═════ Source data

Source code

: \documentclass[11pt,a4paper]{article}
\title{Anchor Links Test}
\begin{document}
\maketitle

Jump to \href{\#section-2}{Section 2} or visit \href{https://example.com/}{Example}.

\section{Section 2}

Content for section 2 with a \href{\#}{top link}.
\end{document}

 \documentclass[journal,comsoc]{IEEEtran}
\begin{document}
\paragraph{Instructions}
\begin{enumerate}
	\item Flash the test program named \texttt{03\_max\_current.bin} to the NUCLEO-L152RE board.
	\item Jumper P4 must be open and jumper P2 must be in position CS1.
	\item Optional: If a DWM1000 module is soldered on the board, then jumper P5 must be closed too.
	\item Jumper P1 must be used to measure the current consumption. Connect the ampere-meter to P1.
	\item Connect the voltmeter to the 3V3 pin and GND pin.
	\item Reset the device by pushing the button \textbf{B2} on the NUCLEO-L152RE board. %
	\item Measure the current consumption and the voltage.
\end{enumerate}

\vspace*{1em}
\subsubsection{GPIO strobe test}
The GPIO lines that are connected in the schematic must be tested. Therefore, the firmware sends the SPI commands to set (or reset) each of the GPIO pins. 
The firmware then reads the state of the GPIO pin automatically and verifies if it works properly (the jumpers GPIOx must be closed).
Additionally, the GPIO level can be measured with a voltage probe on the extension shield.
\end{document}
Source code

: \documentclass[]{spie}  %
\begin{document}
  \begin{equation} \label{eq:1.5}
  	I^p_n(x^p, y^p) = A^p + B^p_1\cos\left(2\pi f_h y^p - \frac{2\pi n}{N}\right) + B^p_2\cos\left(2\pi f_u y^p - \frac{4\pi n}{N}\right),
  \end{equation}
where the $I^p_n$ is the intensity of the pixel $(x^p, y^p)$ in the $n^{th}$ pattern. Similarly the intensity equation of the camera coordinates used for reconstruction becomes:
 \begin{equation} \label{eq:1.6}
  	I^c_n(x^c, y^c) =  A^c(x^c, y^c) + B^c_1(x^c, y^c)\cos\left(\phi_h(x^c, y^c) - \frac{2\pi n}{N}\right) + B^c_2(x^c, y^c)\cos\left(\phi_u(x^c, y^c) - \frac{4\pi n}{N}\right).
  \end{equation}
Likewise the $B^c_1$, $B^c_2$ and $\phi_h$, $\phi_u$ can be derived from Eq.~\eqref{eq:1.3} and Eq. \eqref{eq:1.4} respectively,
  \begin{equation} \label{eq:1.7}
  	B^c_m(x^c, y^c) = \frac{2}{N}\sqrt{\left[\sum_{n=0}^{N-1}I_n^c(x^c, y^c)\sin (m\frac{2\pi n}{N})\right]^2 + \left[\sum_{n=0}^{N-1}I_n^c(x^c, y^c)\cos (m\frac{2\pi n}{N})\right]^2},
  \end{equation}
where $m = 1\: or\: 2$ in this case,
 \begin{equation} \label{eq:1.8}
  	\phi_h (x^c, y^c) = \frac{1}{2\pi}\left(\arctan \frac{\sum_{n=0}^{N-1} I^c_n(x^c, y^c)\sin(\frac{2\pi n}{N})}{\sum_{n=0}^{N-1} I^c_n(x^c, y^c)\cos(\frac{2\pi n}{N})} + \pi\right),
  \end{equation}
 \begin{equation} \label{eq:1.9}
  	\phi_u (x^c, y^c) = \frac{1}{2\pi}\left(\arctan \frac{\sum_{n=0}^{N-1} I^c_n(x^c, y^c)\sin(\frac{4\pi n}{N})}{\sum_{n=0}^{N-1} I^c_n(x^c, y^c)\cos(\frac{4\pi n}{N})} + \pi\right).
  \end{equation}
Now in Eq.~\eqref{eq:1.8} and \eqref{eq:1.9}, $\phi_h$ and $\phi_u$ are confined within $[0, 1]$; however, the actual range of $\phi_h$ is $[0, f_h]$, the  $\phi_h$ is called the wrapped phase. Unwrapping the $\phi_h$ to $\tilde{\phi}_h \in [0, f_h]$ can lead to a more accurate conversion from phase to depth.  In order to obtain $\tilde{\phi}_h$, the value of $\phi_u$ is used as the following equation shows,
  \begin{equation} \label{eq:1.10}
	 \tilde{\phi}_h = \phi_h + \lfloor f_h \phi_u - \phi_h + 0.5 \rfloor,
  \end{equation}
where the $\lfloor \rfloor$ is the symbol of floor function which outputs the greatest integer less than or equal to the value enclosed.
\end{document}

══════════

__Instructions for the task__
Copy the lines from the start of the data verbatim, stopping after the line containing "Content for section".

__Answer to this exercise__
Source code

: \documentclass[11pt,a4paper]{article}
\title{Anchor Links Test}
\begin{document}
\maketitle

Jump to \href{\#section-2}{Section 2} or visit \href{https://example.com/}{Example}.

\section{Section 2}

Content for section 2 with a \href{\#}{top link}.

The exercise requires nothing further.